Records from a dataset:
● ● ●

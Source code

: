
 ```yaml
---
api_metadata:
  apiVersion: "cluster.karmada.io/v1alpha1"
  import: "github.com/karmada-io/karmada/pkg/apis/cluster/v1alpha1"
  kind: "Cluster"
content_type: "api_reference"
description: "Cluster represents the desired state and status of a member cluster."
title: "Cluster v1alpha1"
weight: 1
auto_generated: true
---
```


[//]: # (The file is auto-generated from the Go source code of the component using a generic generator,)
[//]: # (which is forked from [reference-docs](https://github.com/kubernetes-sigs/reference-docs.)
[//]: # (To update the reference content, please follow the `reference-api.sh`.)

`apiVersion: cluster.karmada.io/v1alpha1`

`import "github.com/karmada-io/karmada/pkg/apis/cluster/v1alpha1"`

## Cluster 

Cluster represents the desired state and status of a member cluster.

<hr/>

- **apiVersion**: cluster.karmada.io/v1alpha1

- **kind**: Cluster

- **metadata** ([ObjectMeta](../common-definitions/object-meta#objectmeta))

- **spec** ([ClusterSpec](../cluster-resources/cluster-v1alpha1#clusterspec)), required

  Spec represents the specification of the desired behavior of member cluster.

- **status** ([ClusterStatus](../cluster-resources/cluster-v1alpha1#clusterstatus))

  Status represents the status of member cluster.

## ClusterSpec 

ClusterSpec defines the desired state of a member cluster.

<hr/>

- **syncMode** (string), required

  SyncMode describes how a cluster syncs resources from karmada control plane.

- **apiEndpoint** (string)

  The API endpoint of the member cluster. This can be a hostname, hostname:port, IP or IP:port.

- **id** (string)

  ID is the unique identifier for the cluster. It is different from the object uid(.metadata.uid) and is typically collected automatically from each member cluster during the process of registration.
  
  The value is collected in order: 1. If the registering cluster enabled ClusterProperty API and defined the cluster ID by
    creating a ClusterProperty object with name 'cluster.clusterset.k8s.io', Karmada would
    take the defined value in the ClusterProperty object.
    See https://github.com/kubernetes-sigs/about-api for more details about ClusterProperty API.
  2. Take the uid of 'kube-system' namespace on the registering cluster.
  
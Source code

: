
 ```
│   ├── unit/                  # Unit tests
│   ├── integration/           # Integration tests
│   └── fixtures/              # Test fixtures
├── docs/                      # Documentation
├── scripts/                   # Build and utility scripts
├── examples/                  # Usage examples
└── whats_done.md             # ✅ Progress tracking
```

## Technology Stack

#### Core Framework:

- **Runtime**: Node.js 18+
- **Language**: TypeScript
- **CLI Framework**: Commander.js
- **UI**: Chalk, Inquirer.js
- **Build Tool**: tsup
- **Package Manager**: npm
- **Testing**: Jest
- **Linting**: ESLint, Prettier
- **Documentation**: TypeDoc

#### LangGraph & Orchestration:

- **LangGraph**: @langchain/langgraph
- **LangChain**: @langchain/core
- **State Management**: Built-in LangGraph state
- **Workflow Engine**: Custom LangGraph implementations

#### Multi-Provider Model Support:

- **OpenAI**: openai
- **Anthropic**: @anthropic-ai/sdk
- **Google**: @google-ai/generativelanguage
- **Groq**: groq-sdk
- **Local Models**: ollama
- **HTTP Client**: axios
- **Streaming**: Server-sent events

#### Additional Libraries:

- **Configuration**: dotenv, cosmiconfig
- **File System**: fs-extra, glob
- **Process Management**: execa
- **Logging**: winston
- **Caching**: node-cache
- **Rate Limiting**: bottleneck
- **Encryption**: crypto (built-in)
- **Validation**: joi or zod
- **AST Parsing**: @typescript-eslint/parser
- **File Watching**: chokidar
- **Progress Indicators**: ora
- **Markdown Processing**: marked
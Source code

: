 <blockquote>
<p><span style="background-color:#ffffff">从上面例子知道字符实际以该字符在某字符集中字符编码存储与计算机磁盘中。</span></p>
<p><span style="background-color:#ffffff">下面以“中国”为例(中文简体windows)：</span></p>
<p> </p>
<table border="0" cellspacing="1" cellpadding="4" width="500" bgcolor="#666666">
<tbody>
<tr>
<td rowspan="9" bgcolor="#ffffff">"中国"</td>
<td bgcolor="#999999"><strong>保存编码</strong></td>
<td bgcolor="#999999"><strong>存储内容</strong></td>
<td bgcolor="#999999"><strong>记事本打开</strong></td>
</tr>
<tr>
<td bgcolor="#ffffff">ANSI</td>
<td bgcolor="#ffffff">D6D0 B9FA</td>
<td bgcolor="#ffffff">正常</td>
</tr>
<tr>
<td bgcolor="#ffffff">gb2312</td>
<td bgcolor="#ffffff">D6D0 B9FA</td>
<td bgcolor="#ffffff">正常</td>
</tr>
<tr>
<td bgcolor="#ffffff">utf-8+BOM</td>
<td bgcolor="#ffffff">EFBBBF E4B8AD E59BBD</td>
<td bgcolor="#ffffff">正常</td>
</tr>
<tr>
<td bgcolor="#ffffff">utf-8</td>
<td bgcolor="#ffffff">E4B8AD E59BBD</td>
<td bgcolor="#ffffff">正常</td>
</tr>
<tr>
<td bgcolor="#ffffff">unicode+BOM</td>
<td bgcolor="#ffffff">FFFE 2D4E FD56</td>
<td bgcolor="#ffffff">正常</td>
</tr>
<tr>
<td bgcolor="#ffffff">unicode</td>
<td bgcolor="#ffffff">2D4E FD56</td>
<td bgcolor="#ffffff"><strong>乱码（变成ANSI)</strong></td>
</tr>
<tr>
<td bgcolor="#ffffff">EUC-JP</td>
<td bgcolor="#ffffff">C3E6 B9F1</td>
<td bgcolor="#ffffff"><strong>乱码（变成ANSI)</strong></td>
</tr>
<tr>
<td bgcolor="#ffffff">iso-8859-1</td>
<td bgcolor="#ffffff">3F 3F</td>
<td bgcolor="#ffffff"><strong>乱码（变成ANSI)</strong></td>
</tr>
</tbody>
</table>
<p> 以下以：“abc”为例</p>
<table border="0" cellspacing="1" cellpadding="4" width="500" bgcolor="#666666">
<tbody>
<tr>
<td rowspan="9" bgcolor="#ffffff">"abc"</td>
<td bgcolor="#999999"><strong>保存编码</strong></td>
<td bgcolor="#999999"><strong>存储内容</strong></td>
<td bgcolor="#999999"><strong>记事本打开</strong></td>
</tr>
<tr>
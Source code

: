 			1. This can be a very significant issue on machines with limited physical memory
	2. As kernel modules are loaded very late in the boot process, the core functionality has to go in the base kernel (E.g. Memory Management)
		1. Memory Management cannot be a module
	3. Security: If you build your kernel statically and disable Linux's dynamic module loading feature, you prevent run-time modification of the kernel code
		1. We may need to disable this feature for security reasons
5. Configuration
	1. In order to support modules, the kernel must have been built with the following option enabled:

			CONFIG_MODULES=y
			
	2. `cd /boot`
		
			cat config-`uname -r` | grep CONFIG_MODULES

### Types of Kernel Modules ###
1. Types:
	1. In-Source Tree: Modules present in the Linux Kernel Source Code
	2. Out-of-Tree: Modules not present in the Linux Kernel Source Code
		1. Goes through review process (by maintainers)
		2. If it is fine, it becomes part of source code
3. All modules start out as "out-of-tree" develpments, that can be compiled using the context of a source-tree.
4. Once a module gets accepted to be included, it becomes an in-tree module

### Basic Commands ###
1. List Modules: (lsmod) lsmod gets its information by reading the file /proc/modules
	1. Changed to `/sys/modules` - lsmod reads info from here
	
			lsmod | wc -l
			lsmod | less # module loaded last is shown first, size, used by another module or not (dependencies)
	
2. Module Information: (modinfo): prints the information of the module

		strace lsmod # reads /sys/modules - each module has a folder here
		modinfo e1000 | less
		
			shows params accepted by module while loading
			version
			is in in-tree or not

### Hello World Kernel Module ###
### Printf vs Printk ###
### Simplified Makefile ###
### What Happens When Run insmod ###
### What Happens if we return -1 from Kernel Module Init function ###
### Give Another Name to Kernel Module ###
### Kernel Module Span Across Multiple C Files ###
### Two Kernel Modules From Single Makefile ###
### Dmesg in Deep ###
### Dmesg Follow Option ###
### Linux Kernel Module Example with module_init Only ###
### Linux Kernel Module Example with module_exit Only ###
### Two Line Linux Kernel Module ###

● ● ●

Write out each line above that contains the word "using".

◆ RESULT BELOW:
[//]: # (The file is auto-generated from the Go source code of the component using a generic generator,)
3. All modules start out as "out-of-tree" develpments, that can be compiled using the context of a source-tree.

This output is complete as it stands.